I put a spiral ham in the oven, and I’m going to put scalloped potatoes and brussel sprouts in when the ham comes out. I might make a soup also, as I need to use up this bread for croutons.
I made my bed and am cleaning up my bedroom. And then I plan to go out to the porch and tidy it up for spring.
The isolation is getting to me though. Last night I had a strange dream about X leaving me, again. This time the women in his life were telling me they thought he was having an affair. And that I needed to work out more. So obviously I’m still working through some deep hurt.
This morning, as I was tidying up, I was thinking about how I really want to plant herbs. And this made a memory flood into my mind, of the first Easter X and I spent together. It was just the two of us, in the house I rented a room in. We had the whole house to ourselves. I made an Easter scavenger hunt for him. He made me enchiladas. We went to the nursery and got some herbs to pot. We napped together. It was a partly cloudy, quiet early spring day. I remember feeling so content.
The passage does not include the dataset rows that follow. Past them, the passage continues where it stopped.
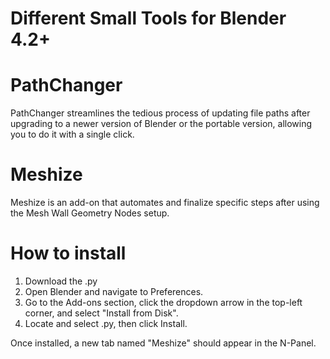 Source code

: # Different Small Tools for Blender 4.2+

# PathChanger
PathChanger streamlines the tedious process of updating file paths after upgrading to a newer version of Blender or the portable version, allowing you to do it with a single click.

# Meshize
Meshize is an add-on that automates and finalize specific steps after using the Mesh Wall Geometry Nodes setup.

# How to install 

1. Download the .py
2. Open Blender and navigate to Preferences.
3. Go to the Add-ons section, click the dropdown arrow in the top-left corner, and select "Install from Disk".
4. Locate and select .py, then click Install.

Once installed, a new tab named "Meshize" should appear in the N-Panel.
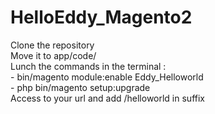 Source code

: # HelloEddy_Magento2

Clone the repository<br />
Move it to app/code/ <br />
Lunch the commands in the terminal : <br />
    - bin/magento module:enable Eddy_Helloworld <br />
    - php bin/magento setup:upgrade <br />
Access to your url and add /helloworld in suffix    
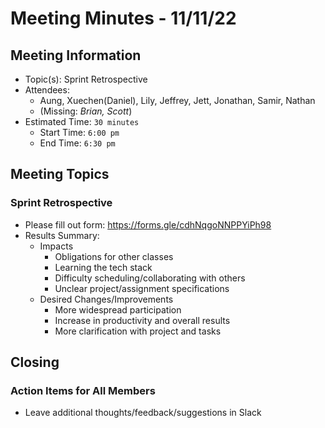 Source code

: # Meeting Minutes - 11/11/22

## Meeting Information

- Topic(s): Sprint Retrospective
- Attendees:
  - Aung, Xuechen(Daniel), Lily, Jeffrey, Jett, Jonathan, Samir, Nathan
  - (Missing: *Brian, Scott*)
- Estimated Time: `30 minutes`
  - Start Time: `6:00 pm`
  - End Time: `6:30 pm`

## Meeting Topics

### Sprint Retrospective

- Please fill out form: <https://forms.gle/cdhNqgoNNPPYiPh98>
- Results Summary: 
  - Impacts
    - Obligations for other classes
    - Learning the tech stack
    - Difficulty scheduling/collaborating with others
    - Unclear project/assignment specifications
  - Desired Changes/Improvements
    - More widespread participation
    - Increase in productivity and overall results
    - More clarification with project and tasks

## Closing

### Action Items for All Members
- Leave additional thoughts/feedback/suggestions in Slack 
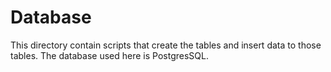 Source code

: # Database

This directory contain scripts that create the tables and insert data to those tables. The database used here is PostgresSQL. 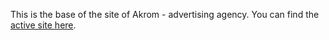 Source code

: This is the base of the site of Akrom - advertising agency. You can find the [active site here](https://www.akrom-bg.com/).
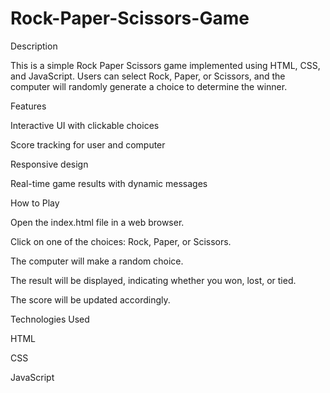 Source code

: # Rock-Paper-Scissors-Game
Description

This is a simple Rock Paper Scissors game implemented using HTML, CSS, and JavaScript. Users can select Rock, Paper, or Scissors, and the computer will randomly generate a choice to determine the winner.

Features

Interactive UI with clickable choices

Score tracking for user and computer

Responsive design

Real-time game results with dynamic messages

How to Play

Open the index.html file in a web browser.

Click on one of the choices: Rock, Paper, or Scissors.

The computer will make a random choice.

The result will be displayed, indicating whether you won, lost, or tied.

The score will be updated accordingly.

Technologies Used

HTML

CSS

JavaScript

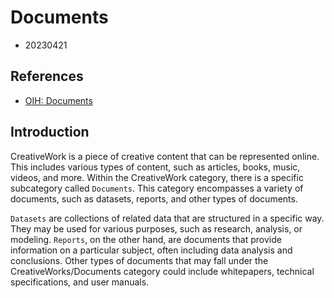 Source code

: # Documents

- 20230421

## References

- [OIH: Documents](https://book.oceaninfohub.org/thematics/docs/README.html#documents)

## Introduction

CreativeWork is a piece of creative content that can be represented online.
This includes various types of content, such as articles, books, music, videos,
and more. Within the CreativeWork category, there is a specific subcategory
called `Documents`. This category encompasses a variety of documents, such as
datasets, reports, and other types of documents.

`Datasets` are collections of related data that are structured in a specific way.
They may be used for various purposes, such as research, analysis, or modeling.
`Reports`, on the other hand, are documents that provide information on a
particular subject, often including data analysis and conclusions. Other types
of documents that may fall under the CreativeWorks/Documents category could
include whitepapers, technical specifications, and user manuals.
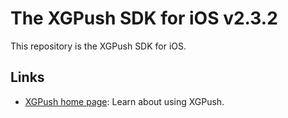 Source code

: # The XGPush SDK for iOS v2.3.2

This repository is the XGPush SDK for iOS.

## Links

- [XGPush home page](http://xg.qq.com/xg): Learn about using XGPush. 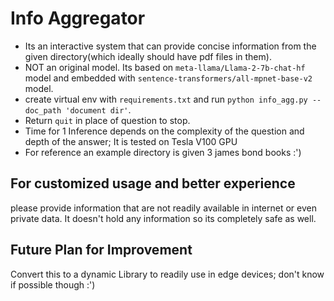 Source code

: <h1> Info Aggregator </h1>

- Its an interactive system that can provide concise information from the given directory(which ideally should have pdf files in them).
- NOT an original model. Its based on <code>meta-llama/Llama-2-7b-chat-hf</code> model and embedded with <code>sentence-transformers/all-mpnet-base-v2</code> model.
- create virtual env with <code>requirements.txt</code> and run <code>python info_agg.py --doc_path 'document dir'</code>.
- Return <code>quit</code> in place of question to stop.
- Time for 1 Inference depends on the complexity of the question and depth of the answer; It is tested on Tesla V100 GPU
- For reference an example directory is given 3 james bond books :')
<h2>For customized usage and better experience</h2> 
<p>please provide information that are not readily available in internet or even private data. It doesn't hold any information so its completely safe as well. </p>

<h2> Future Plan for Improvement </h2>
<p>Convert this to a dynamic Library to readily use in edge devices; don't know if possible though :')</p>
So my heart is sad today. I’m not sure I understand this whole healing process, and the longing I have for a person that just isn’t that person. There’s no alternative ending here, and when I think about what could have been, it doesn’t feel like it ever could have been that way. But there were moments I was genuinely happy. And today I’m longing for that.
But I’m also trying to think of today as what it is – a symbol of rebirth, of starting new. While I don’t believe there will be an exact moment of starting new, I do work to move forward into my new life and today is no different. So that’s what I’m doing. I’ll go for a walk, and rake the leaves, and maybe do some laundry. I’ll cook for me, because I deserve that. I’ll reach out to friends and family because they need it just as much as I do. And I’ll honor this quiet, partly cloudy, early spring day for what it is.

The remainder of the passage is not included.